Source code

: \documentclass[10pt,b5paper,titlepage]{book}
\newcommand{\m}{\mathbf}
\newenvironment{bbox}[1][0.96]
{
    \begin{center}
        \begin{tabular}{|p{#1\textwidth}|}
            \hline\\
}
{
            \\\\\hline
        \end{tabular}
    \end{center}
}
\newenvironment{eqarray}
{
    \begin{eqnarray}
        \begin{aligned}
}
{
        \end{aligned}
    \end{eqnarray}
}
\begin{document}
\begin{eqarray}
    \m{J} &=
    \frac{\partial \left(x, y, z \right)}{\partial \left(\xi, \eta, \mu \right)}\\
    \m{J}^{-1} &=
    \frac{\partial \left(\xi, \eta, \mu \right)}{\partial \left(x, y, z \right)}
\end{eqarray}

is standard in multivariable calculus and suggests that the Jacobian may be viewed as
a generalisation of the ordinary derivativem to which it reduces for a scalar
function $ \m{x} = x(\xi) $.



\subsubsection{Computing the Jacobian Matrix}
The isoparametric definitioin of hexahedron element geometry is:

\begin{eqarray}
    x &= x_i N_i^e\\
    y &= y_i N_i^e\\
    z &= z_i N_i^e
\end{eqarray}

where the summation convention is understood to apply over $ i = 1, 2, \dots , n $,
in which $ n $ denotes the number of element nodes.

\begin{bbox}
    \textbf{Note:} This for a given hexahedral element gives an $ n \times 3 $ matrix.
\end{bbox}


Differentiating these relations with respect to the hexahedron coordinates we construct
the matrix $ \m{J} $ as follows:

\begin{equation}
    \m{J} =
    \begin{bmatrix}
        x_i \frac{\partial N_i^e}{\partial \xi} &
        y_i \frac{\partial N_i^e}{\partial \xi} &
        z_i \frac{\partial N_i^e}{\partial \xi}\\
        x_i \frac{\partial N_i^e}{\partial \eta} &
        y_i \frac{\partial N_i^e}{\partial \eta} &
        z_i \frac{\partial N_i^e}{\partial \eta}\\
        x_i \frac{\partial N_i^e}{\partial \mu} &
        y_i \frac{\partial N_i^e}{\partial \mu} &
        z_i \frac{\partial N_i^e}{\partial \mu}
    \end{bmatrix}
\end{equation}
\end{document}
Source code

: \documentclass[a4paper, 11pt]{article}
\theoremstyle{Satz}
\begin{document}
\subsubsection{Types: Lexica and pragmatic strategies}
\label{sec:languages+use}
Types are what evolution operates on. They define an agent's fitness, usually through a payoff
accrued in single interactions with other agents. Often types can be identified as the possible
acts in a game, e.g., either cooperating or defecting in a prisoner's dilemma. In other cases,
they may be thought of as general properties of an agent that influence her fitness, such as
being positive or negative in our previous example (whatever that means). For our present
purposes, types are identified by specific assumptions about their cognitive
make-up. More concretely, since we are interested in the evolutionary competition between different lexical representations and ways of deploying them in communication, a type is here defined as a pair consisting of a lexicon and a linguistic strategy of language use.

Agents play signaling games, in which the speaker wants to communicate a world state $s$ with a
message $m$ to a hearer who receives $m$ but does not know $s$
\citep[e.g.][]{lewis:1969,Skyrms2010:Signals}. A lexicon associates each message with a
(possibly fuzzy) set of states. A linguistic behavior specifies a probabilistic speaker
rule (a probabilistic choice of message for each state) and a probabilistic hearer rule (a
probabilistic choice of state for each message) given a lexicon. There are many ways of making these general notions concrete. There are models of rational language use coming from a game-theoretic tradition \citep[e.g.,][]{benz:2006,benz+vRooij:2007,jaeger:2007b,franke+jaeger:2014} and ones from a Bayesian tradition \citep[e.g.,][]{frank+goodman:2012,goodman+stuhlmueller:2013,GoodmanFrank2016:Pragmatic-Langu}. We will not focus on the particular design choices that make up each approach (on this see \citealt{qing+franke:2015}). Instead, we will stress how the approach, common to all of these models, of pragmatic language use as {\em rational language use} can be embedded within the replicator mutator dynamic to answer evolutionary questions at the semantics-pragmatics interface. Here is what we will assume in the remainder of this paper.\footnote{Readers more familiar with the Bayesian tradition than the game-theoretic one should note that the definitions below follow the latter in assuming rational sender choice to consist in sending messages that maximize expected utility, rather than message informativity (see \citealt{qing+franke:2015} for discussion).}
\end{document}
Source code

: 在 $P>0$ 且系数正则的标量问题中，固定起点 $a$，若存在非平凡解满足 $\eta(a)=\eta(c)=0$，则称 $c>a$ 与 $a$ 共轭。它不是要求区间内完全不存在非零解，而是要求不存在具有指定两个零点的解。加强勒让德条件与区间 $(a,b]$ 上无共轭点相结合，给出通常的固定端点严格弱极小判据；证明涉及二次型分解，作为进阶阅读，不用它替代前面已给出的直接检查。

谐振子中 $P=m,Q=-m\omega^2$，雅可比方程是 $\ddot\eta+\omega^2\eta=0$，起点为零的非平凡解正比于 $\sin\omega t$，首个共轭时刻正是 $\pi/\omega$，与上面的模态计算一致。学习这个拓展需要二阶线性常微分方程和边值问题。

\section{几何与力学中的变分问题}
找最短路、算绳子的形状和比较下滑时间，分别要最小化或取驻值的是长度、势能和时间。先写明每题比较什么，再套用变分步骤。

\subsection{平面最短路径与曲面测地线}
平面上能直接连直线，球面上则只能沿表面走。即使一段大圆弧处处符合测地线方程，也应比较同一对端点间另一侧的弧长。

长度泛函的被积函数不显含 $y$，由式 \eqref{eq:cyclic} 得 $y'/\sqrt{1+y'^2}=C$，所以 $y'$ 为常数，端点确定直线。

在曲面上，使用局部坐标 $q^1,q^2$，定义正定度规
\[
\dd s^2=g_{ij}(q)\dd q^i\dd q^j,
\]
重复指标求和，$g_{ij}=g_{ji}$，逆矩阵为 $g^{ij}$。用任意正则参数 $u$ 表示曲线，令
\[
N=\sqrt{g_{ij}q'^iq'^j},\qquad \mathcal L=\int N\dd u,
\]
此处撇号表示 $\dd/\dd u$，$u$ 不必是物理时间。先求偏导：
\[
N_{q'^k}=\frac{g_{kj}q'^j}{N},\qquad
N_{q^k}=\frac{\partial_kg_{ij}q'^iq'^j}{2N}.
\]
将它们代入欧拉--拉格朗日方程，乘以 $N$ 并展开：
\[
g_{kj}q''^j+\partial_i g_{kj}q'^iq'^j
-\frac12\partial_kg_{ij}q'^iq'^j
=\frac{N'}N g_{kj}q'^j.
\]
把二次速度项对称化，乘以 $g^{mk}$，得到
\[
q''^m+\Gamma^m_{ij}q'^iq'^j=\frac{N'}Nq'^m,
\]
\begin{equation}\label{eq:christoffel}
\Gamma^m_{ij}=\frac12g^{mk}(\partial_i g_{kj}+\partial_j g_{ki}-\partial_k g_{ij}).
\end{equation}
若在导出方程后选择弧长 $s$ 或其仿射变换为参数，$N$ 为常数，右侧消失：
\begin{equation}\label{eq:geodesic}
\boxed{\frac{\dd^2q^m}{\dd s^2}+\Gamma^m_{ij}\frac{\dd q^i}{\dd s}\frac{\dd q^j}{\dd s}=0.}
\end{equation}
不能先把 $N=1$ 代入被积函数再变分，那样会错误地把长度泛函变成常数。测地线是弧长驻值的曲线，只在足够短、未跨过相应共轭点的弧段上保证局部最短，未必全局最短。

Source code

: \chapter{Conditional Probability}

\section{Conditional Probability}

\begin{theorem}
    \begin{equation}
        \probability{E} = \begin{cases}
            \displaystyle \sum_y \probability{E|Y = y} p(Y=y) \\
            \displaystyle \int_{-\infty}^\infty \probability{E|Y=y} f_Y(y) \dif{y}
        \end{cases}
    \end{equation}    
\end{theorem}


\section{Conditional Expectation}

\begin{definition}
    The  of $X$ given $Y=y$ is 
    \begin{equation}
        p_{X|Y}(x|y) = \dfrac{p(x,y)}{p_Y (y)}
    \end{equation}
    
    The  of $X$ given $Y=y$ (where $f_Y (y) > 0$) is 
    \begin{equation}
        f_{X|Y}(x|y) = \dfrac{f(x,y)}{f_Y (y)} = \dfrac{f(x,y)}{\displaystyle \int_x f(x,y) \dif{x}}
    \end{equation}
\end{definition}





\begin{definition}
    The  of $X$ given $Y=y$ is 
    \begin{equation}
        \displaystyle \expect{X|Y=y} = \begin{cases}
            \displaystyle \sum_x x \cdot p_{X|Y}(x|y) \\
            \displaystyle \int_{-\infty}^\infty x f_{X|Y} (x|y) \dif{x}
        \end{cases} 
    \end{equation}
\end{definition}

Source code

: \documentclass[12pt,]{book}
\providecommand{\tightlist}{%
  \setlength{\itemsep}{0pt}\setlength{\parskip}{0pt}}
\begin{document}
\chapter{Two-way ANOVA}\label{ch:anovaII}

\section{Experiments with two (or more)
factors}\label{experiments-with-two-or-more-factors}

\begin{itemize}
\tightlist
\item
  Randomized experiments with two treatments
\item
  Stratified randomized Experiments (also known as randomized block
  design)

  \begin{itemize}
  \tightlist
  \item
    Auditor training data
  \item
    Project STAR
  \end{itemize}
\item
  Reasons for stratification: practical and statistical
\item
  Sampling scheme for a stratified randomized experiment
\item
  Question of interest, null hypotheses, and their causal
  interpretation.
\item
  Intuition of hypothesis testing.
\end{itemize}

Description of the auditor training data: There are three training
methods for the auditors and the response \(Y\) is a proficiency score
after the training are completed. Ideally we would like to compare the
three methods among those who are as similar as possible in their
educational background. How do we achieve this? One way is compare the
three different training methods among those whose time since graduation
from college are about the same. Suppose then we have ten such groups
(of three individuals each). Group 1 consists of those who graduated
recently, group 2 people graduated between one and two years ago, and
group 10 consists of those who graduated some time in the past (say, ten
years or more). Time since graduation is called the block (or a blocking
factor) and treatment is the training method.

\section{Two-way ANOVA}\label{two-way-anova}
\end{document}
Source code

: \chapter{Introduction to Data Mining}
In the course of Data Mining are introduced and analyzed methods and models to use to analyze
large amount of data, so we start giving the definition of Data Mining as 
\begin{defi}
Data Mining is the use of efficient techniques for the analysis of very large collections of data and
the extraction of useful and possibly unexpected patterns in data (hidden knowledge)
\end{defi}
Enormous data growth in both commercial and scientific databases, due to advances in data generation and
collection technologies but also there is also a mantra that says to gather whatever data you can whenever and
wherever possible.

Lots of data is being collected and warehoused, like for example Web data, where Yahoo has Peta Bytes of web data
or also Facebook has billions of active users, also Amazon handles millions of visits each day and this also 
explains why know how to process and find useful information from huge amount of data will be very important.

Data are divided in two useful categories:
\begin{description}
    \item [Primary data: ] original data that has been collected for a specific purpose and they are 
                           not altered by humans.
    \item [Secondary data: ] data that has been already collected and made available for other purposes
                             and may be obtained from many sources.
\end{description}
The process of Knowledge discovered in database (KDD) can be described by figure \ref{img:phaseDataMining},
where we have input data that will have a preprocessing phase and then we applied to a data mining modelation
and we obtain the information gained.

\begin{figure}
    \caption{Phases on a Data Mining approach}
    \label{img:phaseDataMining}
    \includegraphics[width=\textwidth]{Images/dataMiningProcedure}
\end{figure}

**WORK INSTRUCTIONS**
Where a line of the records includes "Jacobian", copy it.

**SOLVED EXERCISE**
is standard in multivariable calculus and suggests that the Jacobian may be viewed as
\subsubsection{Computing the Jacobian Matrix}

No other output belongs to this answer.